Caroline Jouneau-Sion présentera « Co-concevoir une histoire dont vous êtes les hero.ïnes : une façon de se former pour redynamiser un enseignement inclusif » sur la session III « ENSEIGNER ET SE FORMER AU XXIÈME SIÈCLE » .
PROBLÉMATIQUE PÉDAGOGIQUE :
Le confinement a accentué les difficultés de notre métier : rester suffisamment impliqué dans son travail pour concevoir des scenarios d’apprentissage motivants, efficaces en termes d’apprentissages, pour tous les élèves. Dans une classe en effet, il faut créer des dispositifs d’apprentissage qui suscitent l’envie d’apprendre chez nos élèves quel que soit leur profil d’apprenant : les élèves scolaires ou les élèves plus autonomes, les élèves bons lecteurs ou ceux qui le sont moins, les élèves observateurs et ceux qui peinent à se concentrer. Cela nécessite de la créativité, une bonne maîtrise des connaissances et de la didactique de sa discipline, des savoir-faire techniques, autant de compétences qui nécessitent de la formation…et une bonne motivation !

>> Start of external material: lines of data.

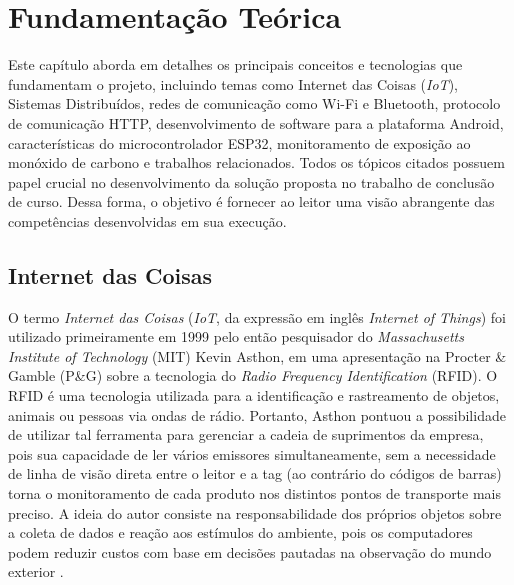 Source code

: \chapter{Fundamentação Teórica}

Este capítulo aborda em detalhes os principais conceitos e tecnologias que fundamentam o projeto, incluindo temas como Internet das Coisas (\textit{IoT}), Sistemas Distribuídos, 
redes de comunicação como Wi-Fi e Bluetooth, protocolo de comunicação HTTP, desenvolvimento de software para a plataforma Android, características do microcontrolador ESP32, monitoramento de 
exposição ao monóxido de carbono e trabalhos relacionados. Todos os tópicos citados possuem papel crucial no desenvolvimento da solução proposta no trabalho de conclusão de curso. Dessa forma, o
objetivo é fornecer ao leitor uma visão abrangente das competências desenvolvidas em sua execução.

\section{Internet das Coisas}

O termo \textit{Internet das Coisas} (\textit{IoT}, da expressão em inglês \textit{Internet of Things}) foi utilizado primeiramente em 1999 pelo então pesquisador do \textit{Massachusetts Institute of Technology} (MIT) Kevin Asthon, em 
uma apresentação na Procter \& Gamble (P\&G) sobre a tecnologia do \textit{Radio Frequency Identification} (RFID). O RFID é uma tecnologia utilizada para a identificação e rastreamento de objetos, animais ou pessoas 
via ondas de rádio. Portanto, Asthon pontuou a possibilidade de utilizar tal ferramenta para gerenciar a cadeia de suprimentos da empresa, pois sua capacidade de ler vários emissores simultaneamente, sem a necessidade de linha de visão direta entre o leitor 
e a tag (ao contrário do códigos de barras) torna o monitoramento de cada produto nos distintos pontos de transporte mais preciso. A ideia do autor consiste na responsabilidade dos próprios objetos sobre a coleta de dados
e reação aos estímulos do ambiente, pois os computadores podem reduzir custos com base em decisões pautadas na observação do mundo exterior \cite{iot-first-definition}.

Or, le confinement nous a éloigné.e.s de notre source de motivation (nos élèves, nos collègues), a supprimé les formations auxquelles nous étions inscrit.e.s, et a rendu plus rares les interactions qui nous permettent de nous auto-évaluer et de nous encourager à faire mieux. Le confinement a également renforcé les inégalités entre les environnements familiaux et numériques des uns et des autres. L’activité que je vais présenter tente de répondre à ces deux aspects : comment la co-conception d’une activité pédagogique numérique permet-elle de remobiliser des enseignants dans un travail collaboratif exigeant ? En quoi cette collaboration permet-elle de créer une activité qui prend en compte une grande partie des inégalités pour remobiliser les élèves dans un travail d’histoire ?
APPORT DU NUMÉRIQUE :
Pour concevoir nos jeux dont vous êtes les héro.ïne.s, nous avons utilisé 3 types d’outils numériques : pour la conception, le logiciel Twine, utilisé pour réaliser le jeu, est un outil gratuit et libre. Il permet relativement facilement, pour les fonctions simples, de concevoir un récit interactif car il génère très simplement l’arborescence de l’histoire. Le logiciel Audacity a permis de réaliser les montages sonores. D’autres outils ont été utilisés pour la collaboration : Twitter pour discuter, Framapad pour écrire l’histoire, Google docs pour la relecture, Google drive pour échanger les fichiers.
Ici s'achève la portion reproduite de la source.